Evaluation Results Persistence¶

Introduction¶

Normally, the evaluation results of OpenCompass will be saved to your work directory. But in some cases, there may be a need for data sharing among users or quickly browsing existing public evaluation results. Therefore, we provide an interface that can quickly transfer evaluation results to external public data stations, and on this basis, provide functions such as uploading, overwriting, and reading.

Quick Start¶

Uploading¶

By adding args to the evaluation command or adding configuration in the Eval script, the results of evaluation can be stored in the path you specify. Here are the examples:

(Approach 1) Add an args option to the command and specify your public path address.

opencompass  ...  -sp '/your_path'

(Approach 2) Add configuration in the Eval script.

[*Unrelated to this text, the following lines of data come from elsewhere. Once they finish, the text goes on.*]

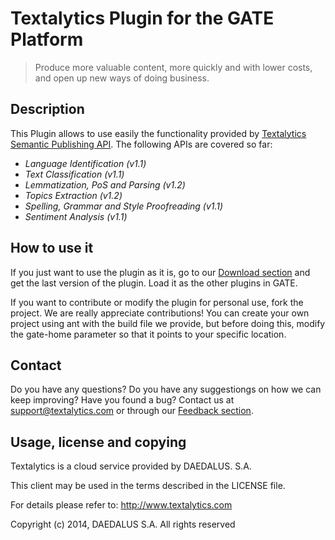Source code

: # Textalytics Plugin for the GATE Platform

> Produce more valuable content, more quickly and with lower costs, and open up new ways of doing business.


## Description
This Plugin allows to use easily the functionality provided by [Textalytics Semantic Publishing API](https://textalytics.com/api-text-analysis-semantic-publishing). The following APIs are covered so far:

  * _Language Identification (v1.1)_
  * _Text Classification (v1.1)_
  * _Lemmatization, PoS and Parsing (v1.2)_
  * _Topics Extraction (v1.2)_
  * _Spelling, Grammar and Style Proofreading (v1.1)_
  * _Sentiment Analysis (v1.1)_

## How to use it
If you just want to use the plugin as it is, go to our [Download section](https://textalytics.com/files/download/GATE/Textalytics) and get the last version of the plugin. Load it as the other plugins in GATE.

If you want to contribute or modify the plugin for personal use, fork the project. We are really appreciate contributions! You can create your own project using ant with the build file we provide, but before doing this, modify the gate-home parameter so that it points to your specific location.


## Contact

Do you have any questions? Do you have any suggestiongs on how we can keep improving? Have you found a bug?
Contact us at support@textalytics.com or through our [Feedback section](https://textalytics.com/core/feedback).



## Usage, license and copying

Textalytics is a cloud service provided by DAEDALUS. S.A.

This client may be used in the terms described in the LICENSE file.

For details please refer to: http://www.textalytics.com

Copyright (c) 2014, DAEDALUS S.A. All rights reserved

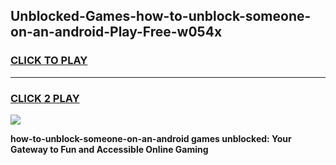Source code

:
## Unblocked-Games-how-to-unblock-someone-on-an-android-Play-Free-w054x
<h3>
<a href="https://premium76.site?title=how-to-unblock-someone-on-an-android&ref=23A">CLICK TO PLAY</a></h3>
<hr>

<h3>
<a href="https://premium76.site?title=how-to-unblock-someone-on-an-android&ref=23A">CLICK 2 PLAY</a>
  
</h3>

<a href="https://premium76.site?title=how-to-unblock-someone-on-an-android&ref=23A"><img src="https://clearcache.store/games.png"></a>


**how-to-unblock-someone-on-an-android games unblocked: Your Gateway to Fun and Accessible Online Gaming**
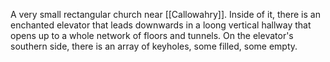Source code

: A very small rectangular church near [[Callowahry]].
Inside of it, there is an enchanted elevator that leads downwards in a loong vertical hallway that opens up to a whole network of floors and tunnels.
On the elevator's southern side, there is an array of keyholes, some filled, some empty.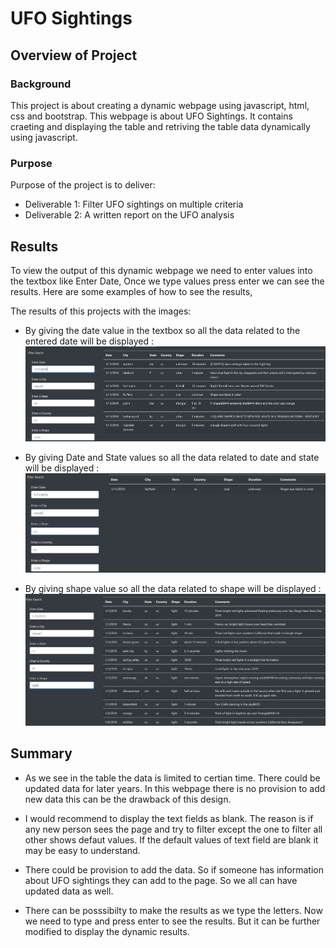 # UFO Sightings

## Overview of Project

### Background 

This project is about creating a dynamic webpage using javascript, html, css and bootstrap. This webpage is about UFO Sightings. It contains craeting and displaying the table and retriving the table data dynamically using javascript.

### Purpose

Purpose of the project is to deliver:

* Deliverable 1: Filter UFO sightings on multiple criteria
* Deliverable 2: A written report on the UFO analysis


## Results

To view the output of this dynamic webpage we need to enter values into the textbox like Enter Date, Once we type values press enter we can see the results.
Here are some examples of how to see the results,

The results of this projects with the images:

* By giving the date value in the textbox so all the data related to the entered date will be displayed :
![Date Filter](https://github.com/rachanamule/UFOs/blob/d9ebbcc471e25fcb12f81726e0921307bffacbc7/static/images/date_filter.png)

* By giving Date and State values so all the data related to date and state will be displayed : 
![Date and State Values](https://github.com/rachanamule/UFOs/blob/d9ebbcc471e25fcb12f81726e0921307bffacbc7/static/images/date_and_state_filter.png)

* By giving shape value so all the data related to shape will be displayed :
![Shape Value](https://github.com/rachanamule/UFOs/blob/d9ebbcc471e25fcb12f81726e0921307bffacbc7/static/images/shape_filter.png)



## Summary

* As we see in the table the data is limited to certian time. There could be updated data for later years. In this webpage there is no provision to add new data this can be the drawback of this design.

* I would recommend to display the text fields as blank. The reason is if any  new person sees the page and try to filter except the one to filter all other shows defaut values. If the default values of text field are blank it may be easy to understand.

* There could be provision to add the data. So if someone has information about UFO sightings they can add to the page. So we all can have updated data as well.

* There can be posssibilty to make the results as we type the letters. Now we need to type and press enter to see the results. But it can be further modified to display the dynamic results.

station_path = '/your_path'

Overwriting¶

The above storage method will first determine whether the same task result already exists in the data station based on the abbr attribute in the model and dataset configuration before uploading data. If results already exists, cancel this storage. If you need to update these results, please add the station-overwrite option to the command, here is an example:

opencompass  ...  -sp '/your_path' --station-overwrite

Reading¶

You can directly read existing results from the data station to avoid duplicate evaluation tasks. The read results will directly participate in the ‘summarize’ step. When using this configuration, only tasks that do not store results in the data station will be initiated. Here is an example:

opencompass  ...  -sp '/your_path' --read-from-station

Command Combination¶

Only upload the results under your latest working directory to the data station, without supplementing tasks that missing results:

opencompass  ...  -sp '/your_path' -r latest -m viz

Storage Format of the Data Station¶

In the data station, the evaluation results are stored as json files for each model-dataset pair. The specific directory form is /your_path/dataset_name/model_name.json . Each json file stores a dictionary corresponding to the results, including predictions, results, and cfg, here is an example:

Result = {
    'predictions': List[Dict],
    'results': Dict,
    'cfg': Dict = {
        'models': Dict,
        'datasets': Dict,
        (Only subjective datasets)'judge_models': Dict
    }
}

Among this three keys, predictions records the predictions of the model on each item of data in the dataset. results records the total score of the model on the dataset. cfg records detailed configurations of the model and the dataset in this evaluation task.